Daniel M. Hausman is the Herbert A. Simon Professor of Philosophy at the University of Wisconsin–Madison. He was educated at Harvard University and New York University, and received his PhD from Columbia University in 1978. His research has centered on epistemological, metaphysical, and ethical issues lying at the boundaries between economics and philosophy. He is the co-founder and former co-editor of the journal Economics and Philosophy. His most important books are The Inexact and Separate Science of Economics (1992) and Economic Analysis, Moral Philosophy, and Public Policy (2006, with Michael McPherson). He is currently writing a book on preferences.
 For example, when faced with Allais' problem, in which many people—including even Leonard Savage—are tempted to violate the independence axiom, calculation can save one from making mistakes.
 "The norm . . . is consequentialist if it is defined at all decision nodes . . . and specifies consequentially equivalent behaviour in any pair of consequentially equivalent decision trees. Thus does behaviour become explicable merely by its consequences" (1988a, 508).
 In this regard the standard theory differs from Kelvin Lancaster's "characteristics" approach (1966) and Gary Becker's "household production function" (1973), both of which derive preferences over commodity bundles from preferences over aspects or consequences of commodities.
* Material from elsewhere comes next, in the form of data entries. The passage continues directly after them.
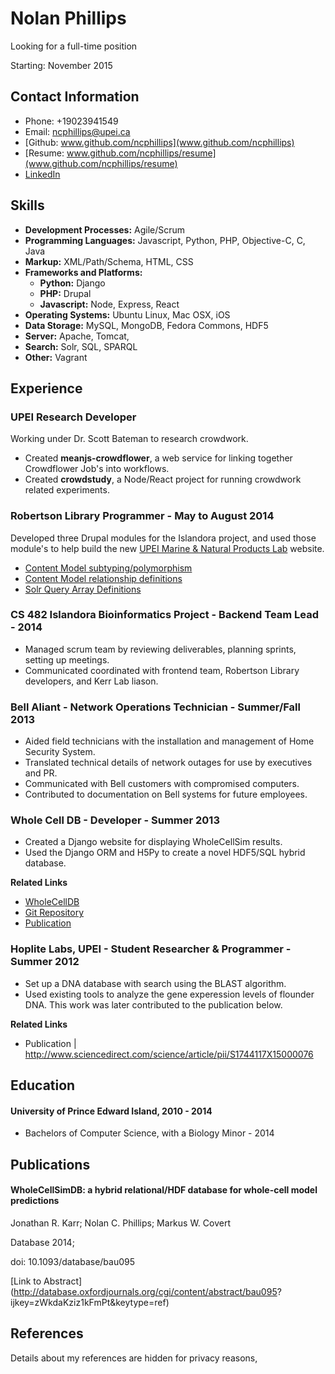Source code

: # Nolan Phillips

Looking for a full-time position

Starting: November 2015

## Contact Information
* Phone: +19023941549
* Email: ncphillips@upei.ca
* [Github: www.github.com/ncphillips](www.github.com/ncphillips)
* [Resume: www.github.com/ncphillips/resume](www.github.com/ncphillips/resume)
* [LinkedIn](ca.linkedin.com/pub/nolan-phillips/68/935/702/)

## Skills
* **Development Processes:** Agile/Scrum
* **Programming Languages:** Javascript, Python, PHP, Objective-C, C, Java
* **Markup:** XML/Path/Schema, HTML, CSS
* **Frameworks and Platforms:**
	* **Python:** Django
	* **PHP:** Drupal
	* **Javascript:** Node, Express, React
* **Operating Systems:** Ubuntu Linux, Mac OSX, iOS
* **Data Storage:** MySQL, MongoDB, Fedora Commons, HDF5
* **Server:** Apache, Tomcat, 
* **Search:** Solr, SQL, SPARQL
* **Other:** Vagrant

## Experience
### UPEI Research Developer
Working under Dr. Scott Bateman to research crowdwork. 

 * Created **meanjs-crowdflower**, a web service for linking together Crowdflower Job's into workflows. 
 * Created **crowdstudy**, a Node/React project for running crowdwork related experiments. 

### Robertson Library Programmer - May to August 2014
Developed three Drupal modules for the Islandora project, and used those module's to help build the new [UPEI Marine & Natural Products Lab](http://www.upeikerrlab.ca/) website. 

* [Content Model subtyping/polymorphism](https://github.com/ncphillips/islandora_cmodel)
* [Content Model relationship definitions](https://github.com/ncphillips/islandora_related_content)
* [Solr Query Array Definitions](https://github.com/ncphillips/islandora_solr_query_set)

### CS 482 Islandora Bioinformatics Project - Backend Team Lead - 2014
* Managed scrum team by reviewing deliverables, planning sprints, setting up meetings.
* Communicated coordinated with frontend team, Robertson Library developers, and Kerr Lab liason. 

### Bell Aliant - Network Operations Technician - Summer/Fall 2013
* Aided field technicians with the installation and management of Home Security System. 
* Translated technical details of network outages for use by executives and PR.
* Communicated with Bell customers with compromised computers.
* Contributed to documentation on Bell systems for future employees.

### Whole Cell DB - Developer - Summer 2013
* Created a Django website for displaying WholeCellSim results.
* Used the Django ORM and H5Py to create a novel HDF5/SQL hybrid database.

__Related Links__
 
 * [WholeCellDB](http://wholecelldb.stanford.edu)
 * [Git Repository](https://github.com/CovertLab/WholeCellDB)
 * [Publication](http://www.ncbi.nlm.nih.gov/pubmed/25231498)
 
### Hoplite Labs, UPEI - Student Researcher & Programmer - Summer 2012
* Set up a DNA database with search using the BLAST algorithm.
* Used existing tools to analyze the gene experession levels of flounder DNA. This work was later contributed to the publication below.

__Related Links__

* Publication  | http://www.sciencedirect.com/science/article/pii/S1744117X15000076

## Education
#### University of Prince Edward Island, 2010 - 2014
* Bachelors of Computer Science, with a Biology Minor - 2014

## Publications
#### WholeCellSimDB: a hybrid relational/HDF database for whole-cell model predictions
Jonathan R. Karr; Nolan C. Phillips; Markus W. Covert

Database 2014;

doi: 10.1093/database/bau095

[Link to Abstract](http://database.oxfordjournals.org/cgi/content/abstract/bau095?
ijkey=zWkdaKziz1kFmPt&keytype=ref)

## References
Details about my references are hidden for privacy reasons, 
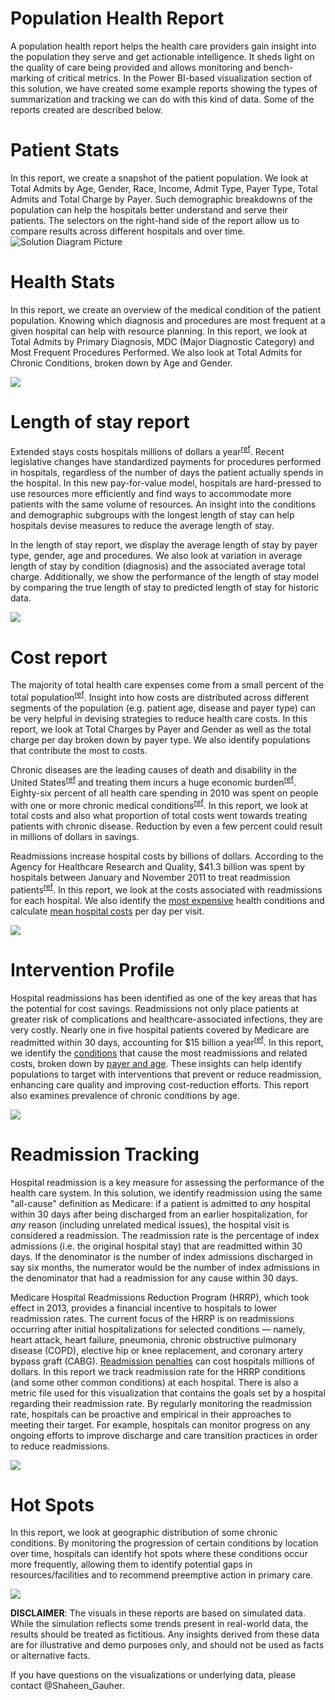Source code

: # Population Health Report 

A population health report helps the health care providers gain insight into the population they serve and get actionable intelligence. It sheds light on the quality of care being provided and allows monitoring and bench-marking of critical metrics. In the Power BI-based visualization section of this solution, we have created some example reports showing the types of summarization and tracking we can do with this kind of data. Some of the reports created are described below.  

# **Patient Stats**
 
In this report, we create a snapshot of the patient population. We look at Total Admits by Age, Gender, Race, Income, Admit Type, Payer Type, Total Admits and Total Charge by Payer. Such demographic breakdowns of the population can help the hospitals better understand and serve their patients. The selectors on the right-hand side of the report allow us to compare results across different hospitals and over time.
![Solution Diagram Picture](https://github.com/Azure/cortana-intelligence-population-health-management/blob/master/ManualDeploymentGuide/media/pbi_PatientStats.PNG?raw=true)

# **Health Stats**

In this report, we create an overview of the medical condition of the patient population. Knowing which diagnosis and procedures are most frequent at a given hospital can help with resource planning. In this report, we look at Total Admits by Primary Diagnosis, MDC (Major Diagnostic Category) and Most Frequent Procedures Performed. We also look at Total Admits for Chronic Conditions, broken down by Age and Gender.

![](https://github.com/Azure/cortana-intelligence-population-health-management/blob/master/ManualDeploymentGuide/media/pbi_HealthStats.PNG?raw=true)

# **Length of stay report**
Extended stays costs hospitals millions of dollars a year<sup>[ref](https://www.hcup-us.ahrq.gov/reports/statbriefs/sb180-Hospitalizations-United-States-2012.pdf)</sup>. Recent legislative changes have standardized payments for procedures performed in hospitals, regardless of the number of days the patient actually spends in the hospital. In this new pay-for-value model, hospitals are hard-pressed to use resources more efficiently and find ways to accommodate more patients with the same volume of resources. An insight into the conditions and demographic subgroups with the longest length of stay can help hospitals devise measures to reduce the average length of stay.

In the length of stay report, we display the average length of stay by payer type, gender, age and procedures. We also look at variation in average length of stay by condition (diagnosis) and the associated average total charge. Additionally, we show the performance of the length of stay model by comparing the true length of stay to predicted length of stay for historic data.

![](https://github.com/Azure/cortana-intelligence-population-health-management/blob/master/ManualDeploymentGuide/media/pbi_LengthofStayReport.PNG?raw=true)

# **Cost report**

The majority of total health care expenses come from a small percent of the total population<sup>[ref](https://archive.ahrq.gov/research/findings/factsheets/costs/expriach/)</sup>. Insight into how costs are distributed across different segments of the population (e.g. patient age, disease and payer type) can be very helpful in devising strategies to reduce health care costs. In this report, we look at Total Charges by Payer and Gender as well as the total charge per day broken down by payer type. We also identify populations that contribute the most to costs. 

Chronic diseases are the leading causes of death and disability in the United States<sup>[ref](https://www.cdc.gov/chronicdisease/overview/)</sup> and treating them incurs a huge economic burden<sup>[ref](http://www.milkeninstitute.org/publications/view/321)</sup>. Eighty-six percent of all health care spending in 2010 was spent on people with one or more chronic medical conditions<sup>[ref](https://www.ahrq.gov/sites/default/files/wysiwyg/professionals/prevention-chronic-care/decision/mcc/mccchartbook.pdf)</sup>. In this report, we look at total costs and also what proportion of total costs went towards treating patients with chronic disease. Reduction by even a few percent could result in millions of dollars in savings.

Readmissions increase hospital costs by billions of dollars. According to the Agency for Healthcare Research and Quality, $41.3 billion was spent by hospitals between January and November 2011 to treat readmission patients<sup>[ref](http://www.fiercehealthcare.com/finance/readmissions-lead-to-41-3b-additional-hospital-costs)</sup>. In this report, we look at the costs associated with readmissions for each hospital. We also identify the [most expensive](https://www.hcup-us.ahrq.gov/reports/statbriefs/sb204-Most-Expensive-Hospital-Conditions.jsp) health conditions and calculate [mean hospital costs](https://www.hcup-us.ahrq.gov/reports/statbriefs/sb181-Hospital-Costs-United-States-2012.pdf) per day per visit.

![](https://github.com/Azure/cortana-intelligence-population-health-management/blob/master/ManualDeploymentGuide/media/pbi_CostReport.PNG?raw=true)

# **Intervention Profile**

Hospital readmissions has been identified as one of the key areas that has the potential for cost savings. Readmissions not only place patients at greater risk of complications and healthcare-associated infections, they are very costly. Nearly one in five hospital patients covered by Medicare are readmitted within 30 days, accounting for $15 billion a year<sup>[ref](https://www.ahrq.gov/news/blog/ahrqviews/112015.html)</sup>. In this report, we identify the [conditions](https://www.hcup-us.ahrq.gov/reports/statbriefs/sb172-Conditions-Readmissions-Payer.pdf) that cause the most readmissions and related costs, broken down by [payer and age](https://www.hcup-us.ahrq.gov/reports/statbriefs/sb199-Readmissions-Payer-Age.pdf). These insights can help identify populations to target with interventions that prevent or reduce readmission, enhancing care quality and improving cost-reduction efforts. This report also examines prevalence of chronic conditions by age.

![](https://github.com/Azure/cortana-intelligence-population-health-management/blob/master/ManualDeploymentGuide/media/pbi_InterventionProfile.PNG?raw=true)

# **Readmission Tracking**
Hospital readmission is a key measure for assessing the performance of the health care system. In this solution, we identify readmission using the same "all-cause" definition as Medicare: if a patient is admitted to *any* hospital within 30 days after being discharged from an earlier hospitalization, for *any* reason (including unrelated medical issues), the hospital visit is considered a readmission. The readmission rate is the percentage of index admissions (i.e. the original hospital stay) that are readmitted within 30 days. If the denominator is the number of index admissions discharged in say six months, the numerator would be the number of index admissions in the denominator that had a readmission for any cause within 30 days.
 
Medicare Hospital Readmissions Reduction Program (HRRP), which took effect in 2013, provides a financial incentive to hospitals to lower readmission rates. The current focus of the HRRP is on readmissions occurring after initial hospitalizations for selected conditions — namely, heart attack, heart failure, pneumonia, chronic obstructive pulmonary disease (COPD), elective hip or knee replacement, and coronary artery bypass graft (CABG). [Readmission penalties](http://khn.org/news/more-than-half-of-hospitals-to-be-penalized-for-excess-readmissions/) can cost hospitals millions of dollars. In this report we track readmission rate for the HRRP conditions (and some other common conditions) at each hospital. There is also a metric file used for this visualization that contains the goals set by a hospital regarding their readmission rate. By regularly monitoring the readmission rate, hospitals can be proactive and empirical in their approaches to meeting their target. For example, hospitals can monitor progress on any ongoing efforts to improve discharge and care transition practices in order to reduce readmissions.

![](https://github.com/Azure/cortana-intelligence-population-health-management/blob/master/ManualDeploymentGuide/media/pbi_ReadmissionTracking.PNG?raw=true)


# **Hot Spots**

In this report, we look at geographic distribution of some chronic conditions. By monitoring the progression of certain conditions by location over time, hospitals can identify hot spots where these conditions occur more frequently, allowing them to identify potential gaps in resources/facilities and to recommend preemptive action in primary care.

![](https://github.com/Azure/cortana-intelligence-population-health-management/blob/master/ManualDeploymentGuide/media/pbi_HotSpots.PNG?raw=true)

**DISCLAIMER**: The visuals in these reports are based on simulated data. While the simulation reflects some trends present in real-world  data, the results should be treated as fictitious. Any insights derived from these data are for illustrative and demo purposes only, and should not be used as facts or alternative facts.

If you have questions on the visualizations or underlying data, please contact @Shaheen_Gauher.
 Other things besides judgments concerning the severity or badness of health states influence preferences. For example, a qualitative study of hypothetical choices like the one described above found that some people said they would choose not to have the surgery, even though they believed that their health prospects would be better, because their responsibilities to helpless dependents ruled out taking such risks (Baker and Robinson 2004).
 One might reasonably point out that there is a difference between saying that it is irrational for a particular person in a particular context to have the desire and saying that desire itself is irrational, either because its content is irrational or because, regardless of the context, having such a desire is always irrational. But the same distinctions hold among beliefs. Someone who has overindulged may believe irrationally that there is a pink elephant in the room, even though there is nothing irrational about this proposition itself or about believing this proposition in some contexts. It is always irrational to believe in an inconsistent proposition, just as it is irrational to desire that an inconsistent proposition be true.
 This denial that actions, as ordinarily understood, are objects of preference applies even to versions of decision theory such as Leonard Savage's, which sound as if they take actions to be the primary objects of preference. Savage calls the primary objects of preference "acts," and he defines them as functions "attaching a consequence to each state of the world" (1972, 14). So Savage would identify an individual P's preference for an action such as taking Vioxx with a function attaching consequences such as joint pains, stomach upsets, activity levels, heart attacks, and so forth to states of the world over which P has a subjective probability distribution. Though "Savage acts" are not the same thing as prospects, these characterizations of the object of preferences are interdefinable, and I shall frame my discussion in terms of Harsanyi's "prospects" rather than Savage's "acts."
 As Richard Jeffrey points out, in Savage's framework "to know what act you are performing you must know exactly how it would turn out in each possible state of nature" (1983, 22).